"He who trusts in his own heart is a fool, but he who walks wisely will be delivered"
Solomon points out a foolish impulse that most of us feel: our ideas are right; they make so much sense; they feel like the right thing to do; we don't need to check with other people before implementing them. Solomon is trying to say, in a different way, what he said when he reminded us that wisdom finds counsel and knowledge. We will not live a life of wisdom if we do not seek counsel and let wise and godly people have some measure of veto power in our lives.
This is the Hebrew word batah which means trust in, feel safe, confident. The idea is that one relies upon the object of trust. In this case Solomon points out that some people immediately embrace their own ideas and act upon them without running them past others or checking them against some objective standard.
This is the Hebrew word leb which means the inner man, the soul, the mind, will, emotions. Just because an idea seems right to you does not make it the right thing to do. Have the wisdom to realize that many ideas sound right to their inventor, but they need to be checked with others before it is acted upon.
This is the Hebrew word kesil which means fool. It refers to the person who is morally deficient, the person who is stubborn, and one who consistently makes wrong choices. In this case Solomon is pointing out that this foolish person makes wrong choices because they don't check their impulses and ideas with other people before they act. So in order to avoid this kind of "wreck my life" foolishness, take the time to ask people who are wiser than you about your latest impulse or idea BEFORE you do it.

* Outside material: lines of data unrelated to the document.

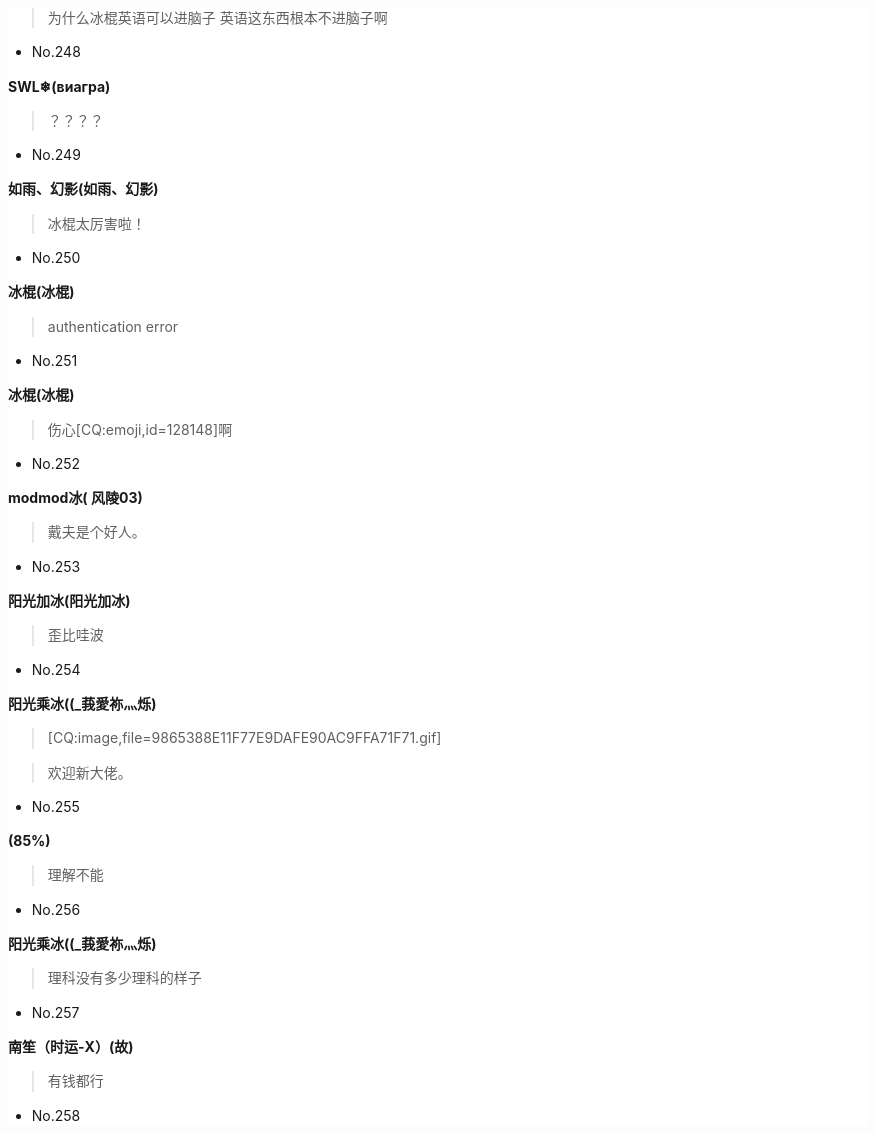 > 为什么冰棍英语可以进脑子 英语这东西根本不进脑子啊

* No.248

**SWL❄(виагра)**

> ？？？？

* No.249

**如雨、幻影(如雨、幻影)**

> 冰棍太厉害啦！

* No.250

**冰棍(冰棍)**

> authentication error

* No.251

**冰棍(冰棍)**

> 伤心[CQ:emoji,id=128148]啊

* No.252

**modmod冰( 风陵03)**

> 戴夫是个好人。

* No.253

**阳光加冰(阳光加冰)**

> 歪比哇波

* No.254

**阳光乘冰((_莪愛祢灬烁)**

> [CQ:image,file=9865388E11F77E9DAFE90AC9FFA71F71.gif]


> 欢迎新大佬。

* No.255

**(85%)**

> 理解不能

* No.256

**阳光乘冰((_莪愛祢灬烁)**

> 理科没有多少理科的样子

* No.257

**南笙（时运-X）(故)**

> 有钱都行

* No.258
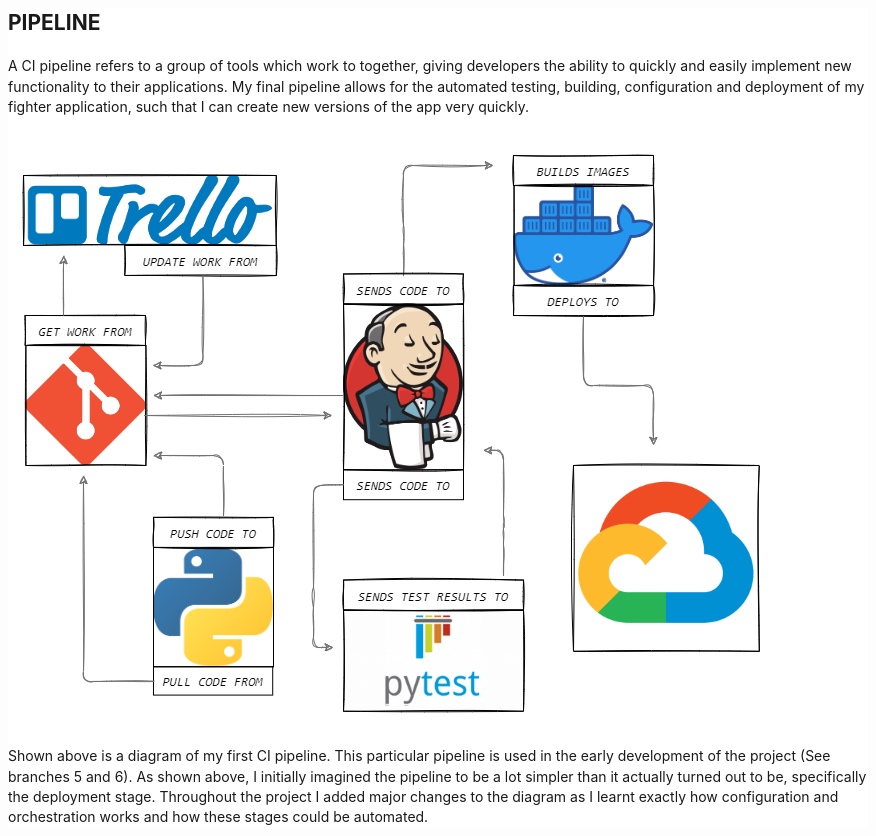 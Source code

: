 
## PIPELINE

A CI pipeline refers to a group of tools which work to together, giving developers the ability to quickly and easily implement new functionality to their applications.
My final pipeline allows for the automated testing, building, configuration and deployment of my fighter application, such that I can create new versions of the app very 
quickly.

![](https://github.com/kb674/Practical_Project/blob/main/Documentation/ci-pipeline-1.png)

Shown above is a diagram of my first CI pipeline. This particular pipeline is used in the early development of the project (See branches 5 and 6). As shown above, I initially 
imagined the pipeline to be a lot simpler than it actually turned out to be, specifically the deployment stage. Throughout the project I added major changes to the diagram 
as I learnt exactly how configuration and orchestration works and how these stages could be automated.
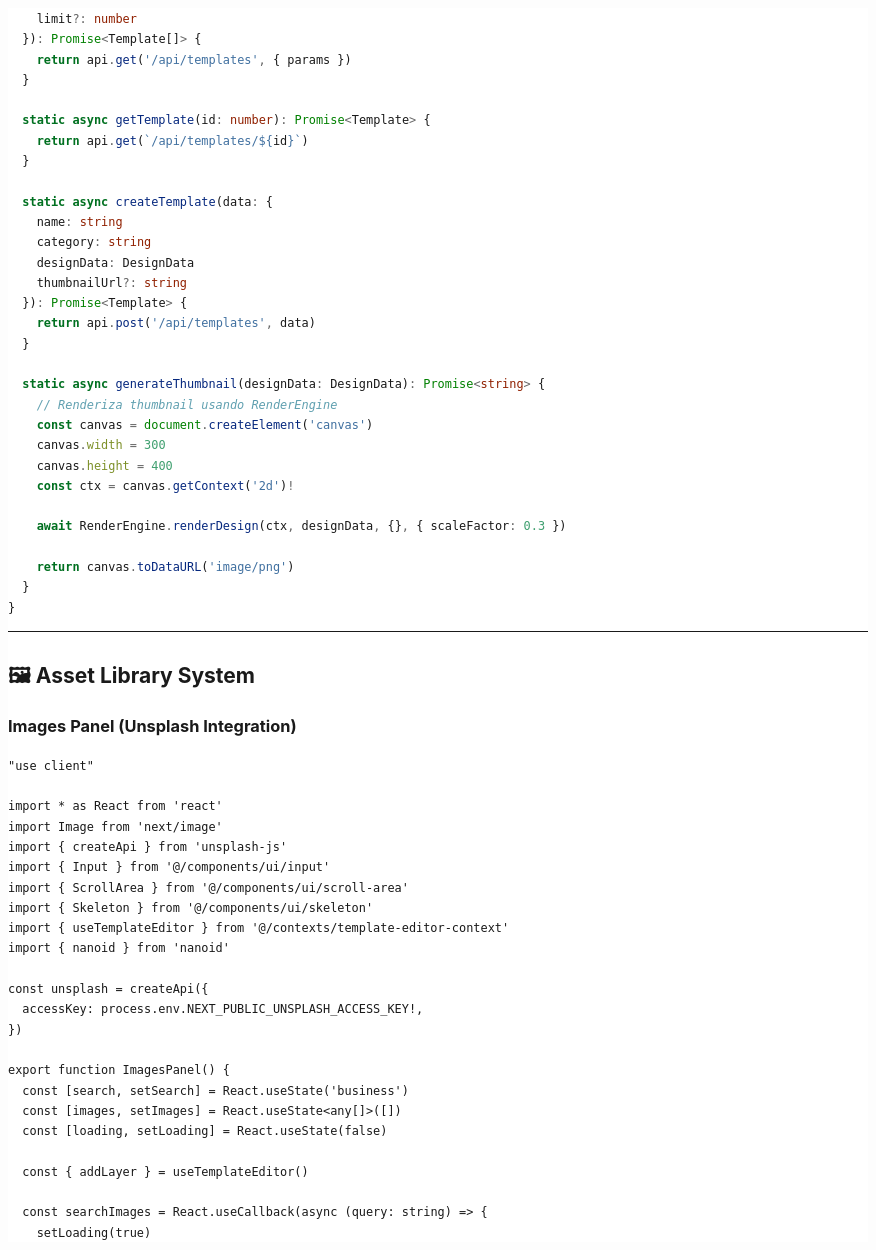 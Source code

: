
 ```typescript
    limit?: number
  }): Promise<Template[]> {
    return api.get('/api/templates', { params })
  }

  static async getTemplate(id: number): Promise<Template> {
    return api.get(`/api/templates/${id}`)
  }

  static async createTemplate(data: {
    name: string
    category: string
    designData: DesignData
    thumbnailUrl?: string
  }): Promise<Template> {
    return api.post('/api/templates', data)
  }

  static async generateThumbnail(designData: DesignData): Promise<string> {
    // Renderiza thumbnail usando RenderEngine
    const canvas = document.createElement('canvas')
    canvas.width = 300
    canvas.height = 400
    const ctx = canvas.getContext('2d')!

    await RenderEngine.renderDesign(ctx, designData, {}, { scaleFactor: 0.3 })

    return canvas.toDataURL('image/png')
  }
}
```

---

## 🖼️ Asset Library System

### Images Panel (Unsplash Integration)

```tsx
"use client"

import * as React from 'react'
import Image from 'next/image'
import { createApi } from 'unsplash-js'
import { Input } from '@/components/ui/input'
import { ScrollArea } from '@/components/ui/scroll-area'
import { Skeleton } from '@/components/ui/skeleton'
import { useTemplateEditor } from '@/contexts/template-editor-context'
import { nanoid } from 'nanoid'

const unsplash = createApi({
  accessKey: process.env.NEXT_PUBLIC_UNSPLASH_ACCESS_KEY!,
})

export function ImagesPanel() {
  const [search, setSearch] = React.useState('business')
  const [images, setImages] = React.useState<any[]>([])
  const [loading, setLoading] = React.useState(false)

  const { addLayer } = useTemplateEditor()

  const searchImages = React.useCallback(async (query: string) => {
    setLoading(true)
```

I see the tragic results of this kind of foolishness in young people all the time, and unfortunately it can become a life-altering way of living. A teen gets an impulse to say something that they feel needs to be said to a teacher or policeman. A teen gets an idea for revenge against someone who did them wrong and they do something illegal. A teen decides to just skip an important test because school isn't that important. A teen decides that to be cool they should start taking the drugs. A teen decides that in order to hang onto a boyfriend, they should consummate the relationship. A teen decides that in order to not be bullied, they will start carrying a knife or a gun to school. A teen decides to run away to be free from their parents restricting them from their stuff. There are all kinds of things that may seem like the right thing to do, but they are foolish and could really mess up your life. They feel right to you but if you check with a few other people, the foolishness will be exposed. All of us have impulsive ideas that are really bad come to our mind; develop the ability to not act on them no matter how good they sound to you.
This is the Hebrew word halik which means walk, journey. In this case it is being used as a metaphor for life. Life is a journey and how you live it is determined by the choices that you make.
This is the Hebrew word hokma which means wisdom. It is the person who looks for the triple win: God wins, others win, and you win. It means that you have consulted with others; you don't feel like you are a repository of wisdom all by yourself. You realize that you can be wrong.
This is the Hebrew word malat which means delivered, escape, saved. The idea here is that if we were to do many of the dumb ideas that come to our mind, we would be in a lot of trouble. When we have the courage to check our ideas with others and seek counsel, we are delivered from the trouble that is waiting to attack us if we do the thing that seems so right to us.
In sports there is a saying that says, "Some of the best trades are the ones you don't make" which means that sometimes teams could trade players but it will be a disaster -- it just looked like a good idea. In a way Solomon is saying the same thing. There are all kinds of ideas that you will have; but if you develop the discipline to not act on your ideas until you have sought counsel and knowledge, you will be delivered from a host of troubles.